In the News
Adesto Technologies Wins DARPA Award to Develop Sub-Threshold Non-Volatile, Embedded CBRAM Memory
Monday, November 29, 2010.
Monday, November 29, 2010
Adesto plans to demonstrate Working Silicon Operating Down to 0.6V
(Sunnyvale, California. BUSINESS WIRE ) – Adesto Technologies, the leading developer of Conductive Bridging RAM (CBRAM™), a low power and low cost CMOS non-volatile memory, is announcing that it has received an award from DARPA to develop and demonstrate CBRAM memory devices that operate at sub-threshold voltages – a level that is more than 10 times lower than standard Flash memory. A successful demonstration of the CBRAM technology could lead to groundbreaking memory and microcontroller devices that consume orders of magnitude lower power.
“We are thrilled to be selected by DARPA in this new endeavor to build and demonstrate a memory device that consumes power at a fraction of today’s memory,” said Narbeh Derhacobian, the CEO of Adesto Technologies. He added, “The DARPA effort when combined with our current development to make CBRAM economical and pervasive could have a dramatic impact on future mobile and embedded devices.”
Adesto Technologies develops CBRAM non-volatile stand alone memory devices and IP for embedding in a wide range of semiconductors. Recently, the company enhanced its leadership position in the emerging non-volatile memory market with the acquisition of key patents and IP related to CBRAM technology from Qimonda. In addition, Adesto announced the formation of a manufacturing partnership with Altis Semiconductor which will lead to the introduction of the first CBRAM product in 2011.
“Throughout my career I have evaluated many low power technologies and found CBRAM to have the potential to reshape microelectronics in a number of areas,” said Michael Fritze, Director of Disruptive Electronics at the Information Sciences Institute.
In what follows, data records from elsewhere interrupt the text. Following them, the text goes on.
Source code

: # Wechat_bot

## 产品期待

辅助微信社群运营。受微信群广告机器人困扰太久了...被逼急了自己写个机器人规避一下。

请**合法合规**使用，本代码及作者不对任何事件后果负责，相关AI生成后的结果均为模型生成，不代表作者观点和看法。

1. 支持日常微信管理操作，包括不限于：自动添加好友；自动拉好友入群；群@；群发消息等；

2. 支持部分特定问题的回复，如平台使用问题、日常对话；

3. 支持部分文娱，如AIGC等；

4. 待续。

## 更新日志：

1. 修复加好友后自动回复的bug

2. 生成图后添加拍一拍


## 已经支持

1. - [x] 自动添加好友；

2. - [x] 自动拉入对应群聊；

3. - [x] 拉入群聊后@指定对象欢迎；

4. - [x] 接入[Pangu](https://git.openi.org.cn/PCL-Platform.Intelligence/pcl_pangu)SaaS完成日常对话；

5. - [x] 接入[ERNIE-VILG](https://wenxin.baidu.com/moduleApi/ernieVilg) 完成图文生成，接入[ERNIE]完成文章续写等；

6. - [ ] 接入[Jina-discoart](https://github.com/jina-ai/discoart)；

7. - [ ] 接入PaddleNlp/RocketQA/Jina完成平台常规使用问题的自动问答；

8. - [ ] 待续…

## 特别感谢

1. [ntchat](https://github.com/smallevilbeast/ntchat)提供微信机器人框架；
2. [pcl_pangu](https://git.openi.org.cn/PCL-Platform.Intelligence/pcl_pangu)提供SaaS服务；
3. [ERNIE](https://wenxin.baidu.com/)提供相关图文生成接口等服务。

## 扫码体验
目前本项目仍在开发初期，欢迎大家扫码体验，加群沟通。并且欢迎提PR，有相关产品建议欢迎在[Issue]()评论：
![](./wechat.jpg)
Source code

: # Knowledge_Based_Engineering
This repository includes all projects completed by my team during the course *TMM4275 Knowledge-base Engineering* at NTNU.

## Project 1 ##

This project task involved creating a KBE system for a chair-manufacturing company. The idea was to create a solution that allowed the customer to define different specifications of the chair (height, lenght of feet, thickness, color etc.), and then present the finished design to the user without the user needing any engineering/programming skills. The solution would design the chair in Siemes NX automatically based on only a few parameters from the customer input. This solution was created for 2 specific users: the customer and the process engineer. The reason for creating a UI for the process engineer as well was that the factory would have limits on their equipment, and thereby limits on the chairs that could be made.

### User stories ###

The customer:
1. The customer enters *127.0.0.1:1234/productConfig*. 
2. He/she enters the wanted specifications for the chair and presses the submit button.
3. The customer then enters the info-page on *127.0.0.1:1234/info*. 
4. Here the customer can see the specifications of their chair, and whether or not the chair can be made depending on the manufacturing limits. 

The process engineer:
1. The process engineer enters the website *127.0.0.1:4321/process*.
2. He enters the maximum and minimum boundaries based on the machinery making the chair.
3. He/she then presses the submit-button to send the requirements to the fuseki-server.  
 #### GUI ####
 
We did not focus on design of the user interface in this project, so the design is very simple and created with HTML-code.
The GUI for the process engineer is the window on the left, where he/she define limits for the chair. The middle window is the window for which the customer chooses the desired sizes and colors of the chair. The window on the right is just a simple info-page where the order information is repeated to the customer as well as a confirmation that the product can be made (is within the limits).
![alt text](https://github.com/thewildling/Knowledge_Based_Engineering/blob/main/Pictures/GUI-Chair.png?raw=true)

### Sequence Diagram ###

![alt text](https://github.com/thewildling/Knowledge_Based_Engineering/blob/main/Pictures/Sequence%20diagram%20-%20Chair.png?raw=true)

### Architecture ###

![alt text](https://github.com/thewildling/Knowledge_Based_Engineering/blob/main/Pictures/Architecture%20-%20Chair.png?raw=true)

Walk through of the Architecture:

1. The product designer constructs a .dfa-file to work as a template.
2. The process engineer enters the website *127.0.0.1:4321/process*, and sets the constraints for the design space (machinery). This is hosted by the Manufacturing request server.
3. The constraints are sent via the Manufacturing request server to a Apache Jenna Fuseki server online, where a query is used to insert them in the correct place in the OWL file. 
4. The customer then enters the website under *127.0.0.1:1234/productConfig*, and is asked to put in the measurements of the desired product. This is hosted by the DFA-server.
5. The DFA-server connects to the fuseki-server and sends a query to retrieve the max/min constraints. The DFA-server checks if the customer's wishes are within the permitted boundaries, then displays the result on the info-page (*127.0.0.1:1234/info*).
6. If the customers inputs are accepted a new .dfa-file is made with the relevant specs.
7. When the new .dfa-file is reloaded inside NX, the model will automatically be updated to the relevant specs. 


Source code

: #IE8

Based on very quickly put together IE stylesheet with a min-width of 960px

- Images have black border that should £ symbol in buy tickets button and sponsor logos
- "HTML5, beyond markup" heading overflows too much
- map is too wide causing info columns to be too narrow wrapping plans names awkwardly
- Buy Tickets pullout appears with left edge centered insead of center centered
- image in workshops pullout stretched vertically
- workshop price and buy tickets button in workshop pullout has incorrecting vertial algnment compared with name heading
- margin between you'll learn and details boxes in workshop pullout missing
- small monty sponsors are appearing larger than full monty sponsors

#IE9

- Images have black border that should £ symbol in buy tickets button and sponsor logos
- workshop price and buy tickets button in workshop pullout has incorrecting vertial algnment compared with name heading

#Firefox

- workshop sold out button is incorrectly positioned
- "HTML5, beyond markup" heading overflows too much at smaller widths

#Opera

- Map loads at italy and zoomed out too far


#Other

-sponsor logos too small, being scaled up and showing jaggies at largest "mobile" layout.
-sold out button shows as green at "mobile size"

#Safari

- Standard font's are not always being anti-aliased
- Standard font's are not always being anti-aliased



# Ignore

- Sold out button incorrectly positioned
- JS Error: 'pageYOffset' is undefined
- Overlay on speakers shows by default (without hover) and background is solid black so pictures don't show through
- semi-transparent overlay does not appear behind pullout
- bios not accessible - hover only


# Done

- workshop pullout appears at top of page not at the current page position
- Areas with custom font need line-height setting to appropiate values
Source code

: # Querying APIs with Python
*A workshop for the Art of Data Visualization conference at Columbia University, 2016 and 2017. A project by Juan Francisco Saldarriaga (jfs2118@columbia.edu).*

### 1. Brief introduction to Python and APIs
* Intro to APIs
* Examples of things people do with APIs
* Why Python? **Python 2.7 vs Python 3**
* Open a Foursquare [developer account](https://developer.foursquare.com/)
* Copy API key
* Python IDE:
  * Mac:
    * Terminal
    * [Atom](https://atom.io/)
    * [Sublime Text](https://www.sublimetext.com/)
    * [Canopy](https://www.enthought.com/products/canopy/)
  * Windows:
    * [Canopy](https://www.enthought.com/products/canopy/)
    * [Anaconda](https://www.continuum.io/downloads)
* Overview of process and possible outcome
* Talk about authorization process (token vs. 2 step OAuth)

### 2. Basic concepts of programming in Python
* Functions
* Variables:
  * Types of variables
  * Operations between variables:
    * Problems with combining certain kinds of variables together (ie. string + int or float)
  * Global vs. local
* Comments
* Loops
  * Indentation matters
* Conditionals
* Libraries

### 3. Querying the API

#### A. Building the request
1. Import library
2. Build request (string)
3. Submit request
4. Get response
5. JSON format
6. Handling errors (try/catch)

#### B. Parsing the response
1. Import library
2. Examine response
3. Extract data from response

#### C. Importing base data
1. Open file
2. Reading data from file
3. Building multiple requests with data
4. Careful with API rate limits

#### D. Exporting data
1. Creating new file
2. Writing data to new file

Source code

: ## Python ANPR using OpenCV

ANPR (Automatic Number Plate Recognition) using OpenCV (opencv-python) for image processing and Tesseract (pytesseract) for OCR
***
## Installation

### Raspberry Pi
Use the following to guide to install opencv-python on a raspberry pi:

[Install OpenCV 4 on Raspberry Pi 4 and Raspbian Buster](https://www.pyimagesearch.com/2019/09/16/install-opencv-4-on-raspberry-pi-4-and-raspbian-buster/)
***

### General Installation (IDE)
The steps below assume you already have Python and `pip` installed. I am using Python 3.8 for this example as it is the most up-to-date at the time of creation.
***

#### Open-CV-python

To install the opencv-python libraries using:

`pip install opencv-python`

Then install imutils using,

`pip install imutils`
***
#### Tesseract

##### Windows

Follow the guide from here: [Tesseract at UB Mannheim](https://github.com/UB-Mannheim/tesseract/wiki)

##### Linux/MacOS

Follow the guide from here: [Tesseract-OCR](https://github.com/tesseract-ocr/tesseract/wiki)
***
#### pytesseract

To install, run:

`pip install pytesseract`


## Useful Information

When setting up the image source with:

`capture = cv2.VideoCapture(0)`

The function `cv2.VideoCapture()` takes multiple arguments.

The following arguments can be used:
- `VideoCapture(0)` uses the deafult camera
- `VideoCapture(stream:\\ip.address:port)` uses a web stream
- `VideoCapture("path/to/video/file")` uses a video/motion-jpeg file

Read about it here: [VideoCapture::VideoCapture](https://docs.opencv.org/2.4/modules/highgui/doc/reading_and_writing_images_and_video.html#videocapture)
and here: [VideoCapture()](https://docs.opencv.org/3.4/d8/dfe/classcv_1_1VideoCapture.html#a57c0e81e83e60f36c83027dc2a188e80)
In addition to working with DARPA on sub-threshold non-volatile memories, Adesto has partnered with Professor Ben Calhoun of the University of Virginia to combine CBRAM with low voltage microelectronic circuits that he and his colleagues are developing in order to build ultra low power Microcontrollers (MCUs) and Systems-on-Chips (SOCs). “Adesto’s CBRAM is an outstanding memory technology that we can easily integrate with our ultra low voltage MCUs and SOCs in a standard CMOS process,” said Professor Calhoun at the University of Virginia. “We intend to demonstrate complete solutions within the next year.”